Es un libro corto. Se lee con afán de devorarlo. Con gula. Un sentimiento contradictorio. Generar una curiosidad morbosa por saber más mientras cultiva un rechazo natural a creer que es cierto.
Tiene una magia y es que permite vivir escenas desde diferentes ojos, estar en el mismo lugar ocupando las personalidades de varios involucrados: a favor, en contra, indiferentes, observadores pasivos y los activos también.
Más curioso aún es que con su lectura no se identifique un culpable. Por el contrario, permite entender. Gran atributo.
Lo escribió Alonso Salazar, exalcalde de la ciudad de Medellín, lleva casi 3 décadas publicado y sigue vigente. No porque vaya en la ruta de convertirse en un clásico como Mann, Dickens o Tolstoi. Más bien porque en esas tres décadas la situación ha permanecido. Y acá un atributo para destacar: en Medellín ha habido alcaldes que tienen este nivel de detalle, conocimiento y acercamiento a la realidad de la ciudad. Algo valioso a la hora de tomar decisiones a favor de todos.

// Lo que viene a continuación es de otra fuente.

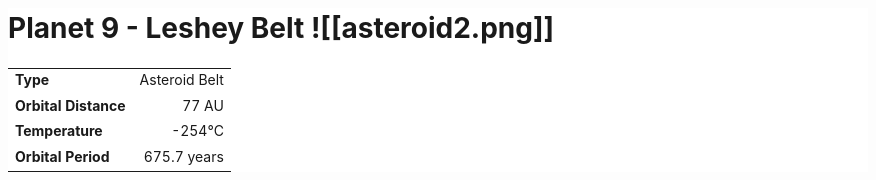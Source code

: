 
# Planet 9 - Leshey Belt ![[asteroid2.png]]
|                             |                           |
| --------------------------- | -------------------------:|
| **Type**                    |             Asteroid Belt |
| **Orbital Distance**        |   77 AU |
| **Temperature**             |    -254°C |
| **Orbital Period** | 675.7 years |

“No nacimos pa semilla” cuenta la historia del conflicto en Medellín. El origen de la última ola de violencia que nació en los 70´s y 80´s. La misma que se extiende hasta hoy. Uno que vale la pena leer para entender la realidad histórica y actual. Extensible al contexto nacional, cuenta dolorosos y vívidos relatos de vidas humanas consumidas en esa historia. Permite no juzgar; por el contrario, entender, las causas y azares.
Lo más valioso de la lectura es la reflexión final. Con el sufrimiento que se vive al leerlo permite con hombros cansados, cabeza inclinada y pensamiento reflexivo llegar a tres conclusiones.
La primera. Es necesario redefinir los modelos a seguir de la infancia. Dibujarles personajes capaces de construir, valorarse y valorar a los demás. Una niñez que sepa que se puede y se logra. Con esfuerzo por supuesto –nadie dijo que sería fácil–. Pero que dé garantía de que ningún contexto geográfico o social limita las oportunidades. Eliminar el pesimismo y el fatalismo de una condición que por accidente sucede: nacer en un lugar y una familia.
La segunda. Lograrlo implica generar condiciones laborales que permitan vencer la inercia de la ideología cultural actual: (i) dinero fácil y para gastar, (ii) imágenes estereotipadas de éxito basadas en adquisiciones innecesarias, (iii) publicidades que tergiversan la idea de felicidad y aceleran el ritmo de vida. Es decir, generar empleos que permitan indistintamente desarrollar habilidades técnicas y cognitivas, ojalá las artísticas también –esas que humanizan y suprimen la violencia–. Trabajos que les den a las familias los argumentos para tener cenas familiares conversadas, inspiracionales. Recordar que “cuando la pobreza entra por la puerta, el amor salta por la ventana”.
La tercera. Distribuir geográfica y homogéneamente esos trabajos por toda la ciudad. Las pequeñas y medianas empresas deben conquistar todos los barrios de las ciudades que habita. Con esto, lograrán: acercar las personas a sus trabajos (que los niños vean a sus padres salir a trabajar y los admiren por ello), con ello agregarles calidad de vida al restar tiempo a los desplazamientos. También fortalecer el valor de las instituciones. Como se dice coloquialmente: “nadie patea la lonchera”. En sano juicio nadie juega en contra de quien le procura medios para crecer en lo económico, social y cultural. Finalmente, se habita un espacio que normalmente es deshabitado por el Estado. Una responsabilidad que podría asumir el sector productivo.
Ese jugo de posibilidades logrará convencer a las personas de que el status quo puede cambiar. Que se pueden acabar los círculos innecesarios de pobreza que inducen violencia familiar, consumo de drogas y violencia en las calles.
Curiosamente son las empresas las que pueden ponerle freno a ese proceso de degradación social.